Another CD-ROM that deserved better sales was The Multimedia Encyclopedia of Science Fiction from 1995. When Grolier published this they tried hard to conceal the fact that it was a major reference book – the Clute/Nicholls SF Encyclopedia (second edition, 1993), with extensive updates and revisions.

Grolier reckoned that no one wants to consult boring old text, so the screen was mostly pretty graphics with the actual information crammed into a tiny window that couldn't be enlarged, using a hideous font and vile colours that couldn't be changed. Also there was a crippled search engine that didn't take you to your wanted phrase but to a list of entries that contained it somewhere. No, no internal search within entries. Who could need such a thing?

This annoyed me so much that I wrote a Windows front end to make this encyclopedia usable (see www.ansible.co.uk/sfview/), and to allow addenda. In February, for example, I sadly annotated Gordon Dickson's entry with "Died 2001." The SF Encyclopedia is a great reference CD once you get rid of Grolier's sleazy interface; there was a cheap but identical reissue from Focus Multimedia in 1998.

Further specialist CDs often used and recommended by me are The Locus Index to SF / Index to SF Anthologies and Collections by Brown and Contento, and SF, Fantasy, & Weird Fiction Magazine Index by Miller and Contento. (William G. Contento is an SF bibliographer so celebrated that many fans believe the Contents List was named after him.) I parted with an eye-watering $50 apiece for these at the 1999 Melbourne Worldcon, but if you only want to look something up occasionally you can find the indexes on line at www.locusmag.com/index/.
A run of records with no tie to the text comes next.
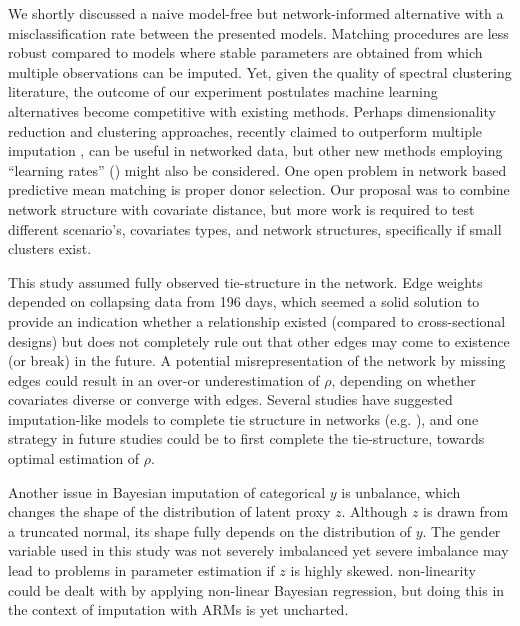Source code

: \documentclass{article}
\begin{document}
We shortly discussed a naive model-free but network-informed alternative with a misclassification rate between the presented models. Matching procedures are less robust compared to models where stable parameters are obtained from which multiple observations can be imputed. Yet, given the quality of spectral clustering literature, the outcome of our experiment postulates machine learning alternatives become competitive with existing methods. Perhaps dimensionality reduction and clustering approaches, recently claimed to outperform multiple imputation \cite{hodge2019multiple}, can be useful in networked data, but other new methods employing ``learning rates'' (\cite{grunwald2017inconsistency}) might also be considered. One open problem in network based predictive mean matching is proper donor selection. Our proposal was to combine network structure with covariate distance, but more work is required to test different scenario's, covariates types, and network structures, specifically if small clusters exist.

This study assumed fully observed tie-structure in the network. Edge weights depended on collapsing data from 196 days, which seemed a solid solution to provide an indication whether a relationship existed (compared to cross-sectional designs) but does not completely rule out that other edges may come to existence (or break) in the future. A potential misrepresentation of the network by missing edges could result in an over-or underestimation of $\rho$, depending on whether covariates diverse or converge with edges. Several studies have suggested imputation-like models to complete tie structure in networks (e.g. \cite{huisman2009imputation}), and one strategy in future studies could be to first complete the tie-structure, towards optimal estimation of $\rho$.

Another issue in Bayesian imputation of categorical $y$ is unbalance, which changes the shape of the distribution of latent proxy $z$. Although $z$ is drawn from a truncated normal, its shape fully depends on the distribution of $y$. The gender variable used in this study was not severely imbalanced yet severe imbalance may lead to problems in parameter estimation if $z$ is highly skewed. non-linearity could be dealt with by applying non-linear Bayesian regression, but doing this in the context of imputation with ARMs is yet uncharted.
\end{document}
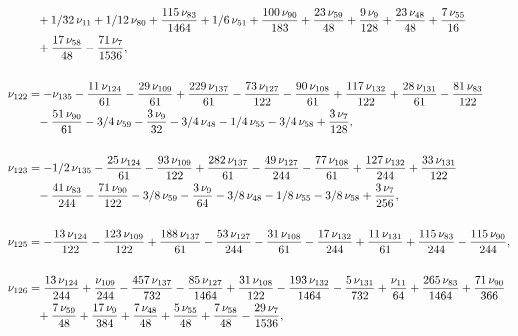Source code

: \documentclass[a4paper,12pt, DIV=14, BCOR=5mm, twoside, headsepline]{scrbook}
\begin{document}
\begin{align}
\begin{aligned}
 &\hphantom{=}+1/32\,\nu_{{11}}
+1/12\,\nu_{{80}}+{\frac {115\,\nu_{{83}}}{1464}}+1/6\,\nu_{{51}}+{
\frac {100\,\nu_{{90}}}{183}}+{\frac {23\,\nu_{{59}}}{48}}+{\frac {9\,
\nu_{{9}}}{128}}+{\frac {23\,\nu_{{48}}}{48}}+{\frac {7\,\nu_{{55}}}{
16}}\\
 &\hphantom{=}+{\frac {17\,\nu_{{58}}}{48}}-{\frac {71\,\nu_{{7}}}{1536}}, \\
\\
\nu_{{
122}}&=-\nu_{{135}}-{\frac {11\,\nu_{{124}}}{61}}-{\frac {29\,\nu_{{109
}}}{61}}+{\frac {229\,\nu_{{137}}}{61}}-{\frac {73\,\nu_{{127}}}{122}}
-{\frac {90\,\nu_{{108}}}{61}}+{\frac {117\,\nu_{{132}}}{122}}+{\frac 
{28\,\nu_{{131}}}{61}}-{\frac {81\,\nu_{{83}}}{122}}\\
 &\hphantom{=}-{\frac {51\,\nu_{
{90}}}{61}}-3/4\,\nu_{{59}}-{\frac {3\,\nu_{{9}}}{32}}-3/4\,\nu_{{48}}
-1/4\,\nu_{{55}}-3/4\,\nu_{{58}}+{\frac {3\,\nu_{{7}}}{128}}, \\
\\
\nu_{{123
}}&=-1/2\,\nu_{{135}}-{\frac {25\,\nu_{{124}}}{61}}-{\frac {93\,\nu_{{
109}}}{122}}+{\frac {282\,\nu_{{137}}}{61}}-{\frac {49\,\nu_{{127}}}{
244}}-{\frac {77\,\nu_{{108}}}{61}}+{\frac {127\,\nu_{{132}}}{244}}+{
\frac {33\,\nu_{{131}}}{122}}\\
 &\hphantom{=}-{\frac {41\,\nu_{{83}}}{244}}-{\frac {71
\,\nu_{{90}}}{122}}-3/8\,\nu_{{59}}-{\frac {3\,\nu_{{9}}}{64}}-3/8\,
\nu_{{48}}-1/8\,\nu_{{55}}-3/8\,\nu_{{58}}+{\frac {3\,\nu_{{7}}}{256}},\\
\\
\nu_{{125}}&=-{\frac {13\,\nu_{{124}}}{122}}-{\frac {123\,\nu_{{109}}
}{122}}+{\frac {188\,\nu_{{137}}}{61}}-{\frac {53\,\nu_{{127}}}{244}}-
{\frac {31\,\nu_{{108}}}{61}}-{\frac {17\,\nu_{{132}}}{244}}+{\frac {
11\,\nu_{{131}}}{61}}+{\frac {115\,\nu_{{83}}}{244}}-{\frac {115\,\nu_
{{90}}}{244}}, \\
\\
\nu_{{126}}&={\frac {13\,\nu_{{124}}}{244}}+{\frac {\nu_{
{109}}}{244}}-{\frac {457\,\nu_{{137}}}{732}}-{\frac {85\,\nu_{{127}}
}{1464}}+{\frac {31\,\nu_{{108}}}{122}}-{\frac {193\,\nu_{{132}}}{1464
}}-{\frac {5\,\nu_{{131}}}{732}}+{\frac {\nu_{{11}}}{64}}+{\frac {265
\,\nu_{{83}}}{1464}}+{\frac {71\,\nu_{{90}}}{366}}\\
 &\hphantom{=}+{\frac {7\,\nu_{{59
}}}{48}}+{\frac {17\,\nu_{{9}}}{384}}+{\frac {7\,\nu_{{48}}}{48}}+{
\frac {5\,\nu_{{55}}}{48}}+{\frac {7\,\nu_{{58}}}{48}}-{\frac {29\,\nu
_{{7}}}{1536}},
\end{aligned}
\end{align}
\end{document}
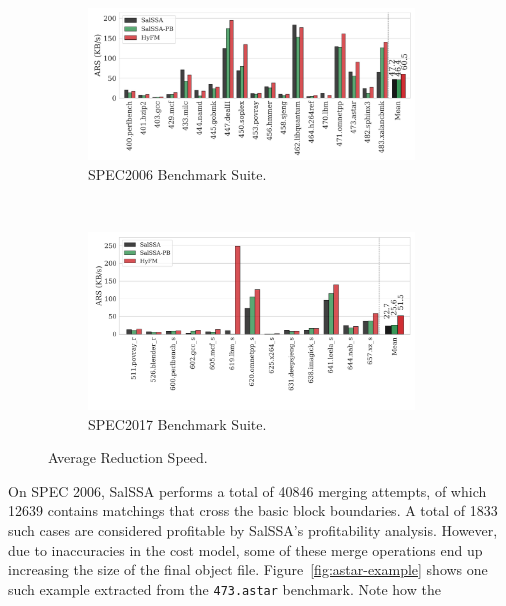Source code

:   
\begin{figure}[h]
  \centering
  \begin{subfigure}{\textwidth}
    \centering
    \includegraphics[width=0.95\textwidth]{src/fastfm/figs/ars-spec2006.pdf}
    \caption{SPEC2006 Benchmark Suite.}
    \label{fig:ars-spec2006}
  \end{subfigure}
  \\
  \begin{subfigure}{\textwidth}
  \centering
    \includegraphics[width=0.95\textwidth]{src/fastfm/figs/ars-spec2017.pdf}
    \caption{SPEC2017 Benchmark Suite.}
    \label{fig:ars-spec2017}
  \end{subfigure}
  \caption{Average Reduction Speed.}
  \label{fig:average-reduction-speed}
\end{figure}


On SPEC 2006, SalSSA performs a total of 40846 merging attempts, of which 12639 contains matchings that cross the basic block boundaries.
A total of 1833 such cases are considered profitable by SalSSA's profitability analysis.
However, due to inaccuracies in the cost model, some of these merge operations end up increasing the size of the final object file.
Figure~\ref{fig:astar-example} shows one such example extracted from the \texttt{473.astar} benchmark.
Note how the 

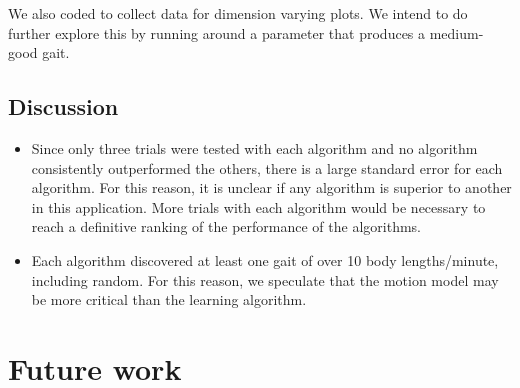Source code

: We also coded  to collect data for dimension
varying plots. We intend to do further explore this by running
 around a parameter that produces a medium-good gait.










\subsection{Discussion}


\begin{itemize}
\item  Since only three trials were tested with each algorithm and no algorithm consistently outperformed the others, there is a large standard error for each algorithm. For this reason, it is unclear if any algorithm is superior to another in this application. More trials with each algorithm would be necessary to reach a definitive ranking of the performance of the algorithms.

\item Each algorithm discovered at least one gait of over 10 body lengths/minute, including random. For this reason, we speculate that the motion model may be more critical than the learning algorithm.
\end{itemize}



\section{Future work}

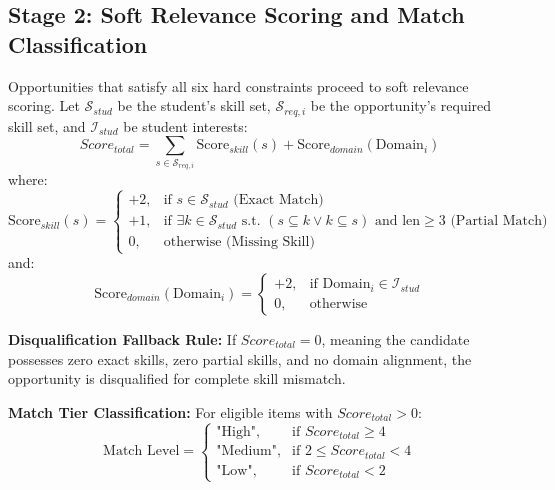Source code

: \subsection{Stage 2: Soft Relevance Scoring and Match Classification}
Opportunities that satisfy all six hard constraints proceed to soft relevance scoring. Let $\mathcal{S}_{stud}$ be the student's skill set, $\mathcal{S}_{req,i}$ be the opportunity's required skill set, and $\mathcal{I}_{stud}$ be student interests:
\begin{equation}
	Score_{total} = \sum_{s \in \mathcal{S}_{req,i}} \text{Score}_{skill}(s) + \text{Score}_{domain}(\text{Domain}_i) \label{e4.5}
\end{equation}
where:
\begin{equation}
	\text{Score}_{skill}(s) = 
	\begin{cases}
		+2, & \text{if } s \in \mathcal{S}_{stud} \text{ (Exact Match)} \\
		+1, & \text{if } \exists k \in \mathcal{S}_{stud} \text{ s.t. } (s \subseteq k \lor k \subseteq s) \text{ and } \text{len} \ge 3 \text{ (Partial Match)} \\
		0, & \text{otherwise (Missing Skill)}
	\end{cases} \label{e4.6}
\end{equation}
and:
\begin{equation}
	\text{Score}_{domain}(\text{Domain}_i) = 
	\begin{cases}
		+2, & \text{if } \text{Domain}_i \in \mathcal{I}_{stud} \\
		0, & \text{otherwise}
	\end{cases} \label{e4.7}
\end{equation}

\textbf{Disqualification Fallback Rule:} If $Score_{total} = 0$, meaning the candidate possesses zero exact skills, zero partial skills, and no domain alignment, the opportunity is disqualified for complete skill mismatch.

\textbf{Match Tier Classification:} For eligible items with $Score_{total} > 0$:
\begin{equation}
	\text{Match Level} = 
	\begin{cases}
		\text{"High"}, & \text{if } Score_{total} \ge 4 \\
		\text{"Medium"}, & \text{if } 2 \le Score_{total} < 4 \\
		\text{"Low"}, & \text{if } Score_{total} < 2
	\end{cases} \label{e4.8}
\end{equation}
I don't know whether the Guinness book of Records was taking notes, but the year 2000 saw the first ever cover CD-ROM on an SF fanzine – Britain's very own Hugo-nominated Plokta (standing for "Press Lots Of Keys To Abort"), whose elaborate sillinesses and superfluous technology may be viewed at www.plokta.com. As you might expect, the CD contained all the back issues, plus archives of other fanzines, artwork and photos. No doubt it's now a priceless rarity.

Jealous at not having thought of this first, I fudged up a CD-ROM of my own SF gossip-sheet Ansible (www.ansible.co.uk). Ansible started in 1979, long before word processors, but my mind slaves had typed or scanned early issues for the website. With a home-made search engine, this became the Langford External Memory: I'd forgotten all those 1980s SF scandals, but searching the CD brings them hideously back to mind, including the lawsuit threats. Dare I market this? Maybe not.

Marcus Rowland's Forgotten Futures CD-ROM (www.forgottenfutures.co.uk, £18) grew from role-playing game scenarios based on Victorian/Edwardian scientific romance, and now includes a hefty library of period novels, stories, articles and pictures. Fun to browse, and handy for research.

Last of all, one of only three copies in existence, here's the 1997 Clute/Grant Encyclopedia of Fantasy on CD-ROM, with updates and corrections. As a contributing editor with access to the electronic text, I fudged up this demo CD based on my SF Encyclopedia viewer software. When you've automated the hyperlinking of over 42,000 internal cross-references, you learn the true meaning of obsessiveness.

That was more than a year ago. Thanks to tangled issues of electronic rights and other awkwardness, this project remains stalled and I don't know whether the CD-ROM will ever go on sale. Look on my works, ye mighty, and despair.


David Langford, being notoriously deaf, doesn't have any audio CDs at all.